Retype the records below so that each one matches exactly.

:: The data

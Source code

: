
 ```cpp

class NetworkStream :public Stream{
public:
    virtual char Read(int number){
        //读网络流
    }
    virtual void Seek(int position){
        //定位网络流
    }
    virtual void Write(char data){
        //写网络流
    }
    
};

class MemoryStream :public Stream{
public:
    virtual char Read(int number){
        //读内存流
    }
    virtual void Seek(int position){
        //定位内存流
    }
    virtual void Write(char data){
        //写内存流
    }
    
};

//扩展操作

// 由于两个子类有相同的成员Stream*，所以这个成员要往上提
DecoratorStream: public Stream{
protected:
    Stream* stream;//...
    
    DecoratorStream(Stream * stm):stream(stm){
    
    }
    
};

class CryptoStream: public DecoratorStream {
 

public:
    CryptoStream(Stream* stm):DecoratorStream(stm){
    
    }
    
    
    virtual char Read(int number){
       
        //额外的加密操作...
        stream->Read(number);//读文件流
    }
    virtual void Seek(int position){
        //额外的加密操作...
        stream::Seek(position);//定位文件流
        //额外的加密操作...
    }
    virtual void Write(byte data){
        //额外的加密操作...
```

::::

◆ Task result ◆
Source code

:
 ```cpp

class NetworkStream :public Stream{
public:
    virtual char Read(int number){
        //读网络流
    }
    virtual void Seek(int position){
        //定位网络流
    }
    virtual void Write(char data){
        //写网络流
    }
    
};

class MemoryStream :public Stream{
public:
    virtual char Read(int number){
        //读内存流
    }
    virtual void Seek(int position){
        //定位内存流
    }
    virtual void Write(char data){
        //写内存流
    }
    
};

//扩展操作

// 由于两个子类有相同的成员Stream*，所以这个成员要往上提
DecoratorStream: public Stream{
protected:
    Stream* stream;//...
    
    DecoratorStream(Stream * stm):stream(stm){
    
    }
    
};

class CryptoStream: public DecoratorStream {
 

public:
    CryptoStream(Stream* stm):DecoratorStream(stm){
    
    }
    
    
    virtual char Read(int number){
       
        //额外的加密操作...
        stream->Read(number);//读文件流
    }
    virtual void Seek(int position){
        //额外的加密操作...
        stream::Seek(position);//定位文件流
        //额外的加密操作...
    }
    virtual void Write(byte data){
        //额外的加密操作...
```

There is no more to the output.